"Es hilft nur Sprachförderung"

BITBURG/GEROLSTEIN/TRIER. "Jugendliche Aussiedler zwischen ethnischer Diaspora und neuer Heimat" heißt eine Studie der Universität Trier. Basis der Sozialstudie sind junge Migranten aus dem Kreis Daun, der Stadt Trier und der Hunsrückgemeinde Sohren. Auch im Kreis Bitburg-Prüm spielt das Thema eine wichtige Rolle.

"Viele Vermutungen wurden bestätigt. Schulbildung und Arbeit sind das einzige, was den jugendlichen Aussiedlern hilft." Mit diesem Satz fasst Landrat Heinz Onnertz die Ergebnisse einer neuen Aussiedler-Studie der Universität Trier zusammen. Professor Waldemar Vogelgesang stellte die Ergebnisse im Gerolsteiner Rathaus vor. Ein Thema der Studie sind die Sprachbarrieren. Vogelgesang: "Der Erfolg ist abhängig von der Sprachkompetenz. Wichtig ist es, die Muttersprache zu fördern. Nur wer darin fit ist, kann Deutsch als Fremdsprache lernen." Julia Küker, Leiterin des Dauner Hauses der Jugend, unterstützt die These: "Wenn wir mit den Jugendlichen die drei Alphabete in Deutsch, Russisch und Englisch üben wollen, merken wir, dass sie keines richtig können". Bruno Esch, Leiter der Hauptschule Hillesheim, meint: "Es hilft nur Sprachförderung. Das kann aber nicht jede Schule leisten". Laut Studie besuchen die Hälfte der jungen Aussiedler die Hauptschule und ein Drittel die Realschule. Von den Einheimischen gehen elf Prozent zur Haupt- und 52 Prozent zur Realschule. Noch weiter klafft die Schere beim späteren Berufsweg auseinander. Die Hälfte der Aussiedler bis 25 Jahre hat keinen Berufsabschluss (32 Prozent) oder ist arbeitslos (18 Prozent). Bei den ausländischen Jugendlichen beträgt dieser Anteil "nur" ein Drittel. Bei den Einheimischen ein Fünftel. Vogelgesang kritisiert, dass das Arbeitsamt keine Sprachkurse mehr zahle, wenn der Aussiedler einmal in Deutschland gearbeitet hat. Das Team um den Soziologen hat allerdings festgestellt, dass das Arbeitsamt bei den Stellenausschreibungen verstärkt auf die Zweisprachigkeit der Aussiedler achtet. Immer mehr regionale Firmen profitieren vom osteuropäischen Markt und brauchen russisch-sprechende Mitarbeiter. 32 Prozent fühlen sich als "Deutsche"
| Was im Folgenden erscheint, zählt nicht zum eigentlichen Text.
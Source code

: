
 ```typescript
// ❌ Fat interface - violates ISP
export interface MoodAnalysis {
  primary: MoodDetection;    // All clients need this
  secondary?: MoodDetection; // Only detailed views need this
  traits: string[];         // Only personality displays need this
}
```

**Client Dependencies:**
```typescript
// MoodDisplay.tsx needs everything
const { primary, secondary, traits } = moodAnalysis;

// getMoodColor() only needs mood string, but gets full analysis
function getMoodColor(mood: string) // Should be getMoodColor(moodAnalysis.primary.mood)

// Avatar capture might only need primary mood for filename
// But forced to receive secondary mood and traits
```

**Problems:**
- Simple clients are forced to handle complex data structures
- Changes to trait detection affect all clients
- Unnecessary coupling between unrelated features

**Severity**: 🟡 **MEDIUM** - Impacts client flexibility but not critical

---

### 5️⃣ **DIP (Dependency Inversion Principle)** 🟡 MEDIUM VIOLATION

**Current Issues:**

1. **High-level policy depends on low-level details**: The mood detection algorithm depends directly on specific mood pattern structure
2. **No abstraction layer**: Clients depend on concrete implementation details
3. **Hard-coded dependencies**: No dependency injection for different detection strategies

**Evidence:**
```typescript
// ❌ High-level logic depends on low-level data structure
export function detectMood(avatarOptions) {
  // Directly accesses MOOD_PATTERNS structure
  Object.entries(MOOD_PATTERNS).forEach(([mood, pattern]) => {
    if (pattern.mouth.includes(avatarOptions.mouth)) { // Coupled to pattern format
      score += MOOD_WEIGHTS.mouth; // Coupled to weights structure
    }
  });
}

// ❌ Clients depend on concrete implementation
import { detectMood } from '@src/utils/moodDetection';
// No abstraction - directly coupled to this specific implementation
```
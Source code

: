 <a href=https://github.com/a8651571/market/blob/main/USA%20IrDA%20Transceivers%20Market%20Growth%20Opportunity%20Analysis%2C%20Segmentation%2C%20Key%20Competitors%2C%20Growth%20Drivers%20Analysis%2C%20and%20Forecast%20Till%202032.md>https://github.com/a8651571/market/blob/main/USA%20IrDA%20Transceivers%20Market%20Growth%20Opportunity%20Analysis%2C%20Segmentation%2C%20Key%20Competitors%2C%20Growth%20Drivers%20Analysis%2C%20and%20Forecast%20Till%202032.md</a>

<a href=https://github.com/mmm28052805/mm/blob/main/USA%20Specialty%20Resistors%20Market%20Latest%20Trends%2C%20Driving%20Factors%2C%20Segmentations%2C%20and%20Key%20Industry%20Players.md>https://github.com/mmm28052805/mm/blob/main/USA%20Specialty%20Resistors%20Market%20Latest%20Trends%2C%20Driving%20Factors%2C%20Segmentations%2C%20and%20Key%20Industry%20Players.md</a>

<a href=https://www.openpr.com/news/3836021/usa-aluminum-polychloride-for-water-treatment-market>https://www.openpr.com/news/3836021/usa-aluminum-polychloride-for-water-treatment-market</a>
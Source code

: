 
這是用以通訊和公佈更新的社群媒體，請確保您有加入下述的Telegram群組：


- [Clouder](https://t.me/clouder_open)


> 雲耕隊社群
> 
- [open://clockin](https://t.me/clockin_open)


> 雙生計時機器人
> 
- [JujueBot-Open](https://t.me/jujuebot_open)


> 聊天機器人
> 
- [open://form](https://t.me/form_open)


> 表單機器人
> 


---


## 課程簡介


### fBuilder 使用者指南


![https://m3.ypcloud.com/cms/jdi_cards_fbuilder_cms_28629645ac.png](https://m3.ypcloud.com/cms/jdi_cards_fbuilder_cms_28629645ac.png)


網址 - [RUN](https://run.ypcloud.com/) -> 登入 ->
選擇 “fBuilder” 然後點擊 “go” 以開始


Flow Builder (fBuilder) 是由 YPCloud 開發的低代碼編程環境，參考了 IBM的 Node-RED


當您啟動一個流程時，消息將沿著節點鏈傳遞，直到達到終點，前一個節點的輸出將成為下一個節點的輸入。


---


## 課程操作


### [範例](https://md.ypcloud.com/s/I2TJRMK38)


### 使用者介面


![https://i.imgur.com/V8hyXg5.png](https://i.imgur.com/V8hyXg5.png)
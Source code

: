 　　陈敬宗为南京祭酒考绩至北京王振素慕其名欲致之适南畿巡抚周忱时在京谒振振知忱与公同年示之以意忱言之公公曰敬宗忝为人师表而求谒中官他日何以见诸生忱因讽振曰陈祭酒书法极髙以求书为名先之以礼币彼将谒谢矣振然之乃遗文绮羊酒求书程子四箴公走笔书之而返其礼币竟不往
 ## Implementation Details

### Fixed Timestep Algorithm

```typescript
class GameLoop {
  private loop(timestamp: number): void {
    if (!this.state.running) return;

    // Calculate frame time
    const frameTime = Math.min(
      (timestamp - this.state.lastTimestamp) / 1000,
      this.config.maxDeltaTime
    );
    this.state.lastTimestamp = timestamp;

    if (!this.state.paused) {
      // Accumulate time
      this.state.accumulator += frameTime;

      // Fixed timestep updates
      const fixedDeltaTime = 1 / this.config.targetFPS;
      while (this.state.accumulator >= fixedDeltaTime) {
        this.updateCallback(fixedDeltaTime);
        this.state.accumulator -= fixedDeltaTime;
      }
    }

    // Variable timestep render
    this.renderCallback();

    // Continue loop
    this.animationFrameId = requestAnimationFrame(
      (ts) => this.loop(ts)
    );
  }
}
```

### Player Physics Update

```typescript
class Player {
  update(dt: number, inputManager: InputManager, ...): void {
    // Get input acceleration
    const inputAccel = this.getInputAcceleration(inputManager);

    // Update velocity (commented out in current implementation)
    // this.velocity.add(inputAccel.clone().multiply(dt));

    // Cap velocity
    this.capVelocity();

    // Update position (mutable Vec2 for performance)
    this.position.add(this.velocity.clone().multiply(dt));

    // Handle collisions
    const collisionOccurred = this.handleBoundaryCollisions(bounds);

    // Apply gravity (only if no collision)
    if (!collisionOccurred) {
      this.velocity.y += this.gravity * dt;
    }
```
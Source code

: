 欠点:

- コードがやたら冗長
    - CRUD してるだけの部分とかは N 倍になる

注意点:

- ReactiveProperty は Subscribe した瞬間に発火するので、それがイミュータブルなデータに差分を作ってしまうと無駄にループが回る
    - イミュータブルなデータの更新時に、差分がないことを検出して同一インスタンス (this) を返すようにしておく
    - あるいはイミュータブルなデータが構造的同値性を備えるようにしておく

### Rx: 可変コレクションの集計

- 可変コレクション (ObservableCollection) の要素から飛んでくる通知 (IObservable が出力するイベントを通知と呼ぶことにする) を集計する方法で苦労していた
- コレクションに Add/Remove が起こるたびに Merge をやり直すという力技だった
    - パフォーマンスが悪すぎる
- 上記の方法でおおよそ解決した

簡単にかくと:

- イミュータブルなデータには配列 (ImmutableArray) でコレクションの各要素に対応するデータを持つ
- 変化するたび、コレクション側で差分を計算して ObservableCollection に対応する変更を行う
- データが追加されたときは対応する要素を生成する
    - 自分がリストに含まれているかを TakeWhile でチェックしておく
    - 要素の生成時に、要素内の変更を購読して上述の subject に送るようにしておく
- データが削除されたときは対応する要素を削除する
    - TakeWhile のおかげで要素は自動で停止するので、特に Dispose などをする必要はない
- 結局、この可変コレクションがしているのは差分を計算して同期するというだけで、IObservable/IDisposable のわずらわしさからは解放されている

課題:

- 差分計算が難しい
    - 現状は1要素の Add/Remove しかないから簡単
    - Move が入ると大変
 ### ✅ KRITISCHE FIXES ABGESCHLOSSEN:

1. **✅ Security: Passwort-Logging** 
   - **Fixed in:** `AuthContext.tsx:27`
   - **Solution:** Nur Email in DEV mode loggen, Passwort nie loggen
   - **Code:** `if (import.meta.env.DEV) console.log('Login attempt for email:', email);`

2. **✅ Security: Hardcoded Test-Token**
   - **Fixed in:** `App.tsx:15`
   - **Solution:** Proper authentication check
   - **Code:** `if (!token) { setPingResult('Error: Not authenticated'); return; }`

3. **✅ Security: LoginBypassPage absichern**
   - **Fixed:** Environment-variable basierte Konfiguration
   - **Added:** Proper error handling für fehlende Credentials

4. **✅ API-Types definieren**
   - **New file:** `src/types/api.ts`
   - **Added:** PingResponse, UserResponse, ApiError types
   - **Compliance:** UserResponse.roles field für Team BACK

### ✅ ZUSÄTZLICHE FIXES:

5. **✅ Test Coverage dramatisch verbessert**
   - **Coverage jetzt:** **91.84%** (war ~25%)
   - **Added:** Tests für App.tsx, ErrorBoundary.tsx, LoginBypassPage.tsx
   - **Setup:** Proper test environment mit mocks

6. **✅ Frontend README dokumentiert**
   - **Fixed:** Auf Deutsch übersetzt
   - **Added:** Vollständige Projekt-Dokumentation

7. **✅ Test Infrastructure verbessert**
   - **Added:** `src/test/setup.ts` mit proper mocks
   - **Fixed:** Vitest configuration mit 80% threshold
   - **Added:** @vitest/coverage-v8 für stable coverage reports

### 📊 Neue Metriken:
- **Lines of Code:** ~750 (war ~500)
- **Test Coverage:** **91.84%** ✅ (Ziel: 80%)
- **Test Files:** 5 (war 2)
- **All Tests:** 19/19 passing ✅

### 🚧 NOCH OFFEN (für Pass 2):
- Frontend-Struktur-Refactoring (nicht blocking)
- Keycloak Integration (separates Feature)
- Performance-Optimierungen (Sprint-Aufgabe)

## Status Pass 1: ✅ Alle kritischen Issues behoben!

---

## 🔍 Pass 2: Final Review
71 Prozent der jungen Aussiedler fühlen sich hin- und her gerissen, bei der Frage, ob der Wohnort in Deutschland "neue Heimat" sei. 32 Prozent fühlen sich in der Gesellschaft "als Deutsche", fünf Prozent als "Fremde" und 63 Prozent "als irgendwas dazwischen". Dass die Integration noch zu wünschen übrig lässt, machen die Ergebnisse nach den Freundeskreisen deutlich. Bei den einheimischen Jugendlichen stehen die Aussiedler erst an fünfter Stelle auf der Liste. Junge Migranten wünschen sich Einheimische neben Aussiedlern in der Clique. Vogelgesang gewinnt der Ghettobildung jedoch auch Vorteile ab: "Das ist Verwandtschaftssolidarität, wie es sie bei uns nur in der Nachkriegszeit gab." Eine neue Heimat könne deshalb auch ein "Russenviertel" sein. Sucht, Drogen und Delinquenz bleiben in der Studie der Universität Trier nicht außen vor. Nach Zahlen der rheinland-pfälzischen Polizei sind 8,7 Prozent aller Tatverdächtigen Aussiedler bis 30 Jahre. Sozialarbeiterin Küker: "Jugendliche Aussiedler kommen nicht mit krimineller Energie nach Deutschland. Sie entwickelt sich erst durch den Frust, die Sprachbarrieren und die Schwierigkeiten in der Schule. Oft sind sie vier bis fünf Jahre vor den Straftaten völlig unauffällig."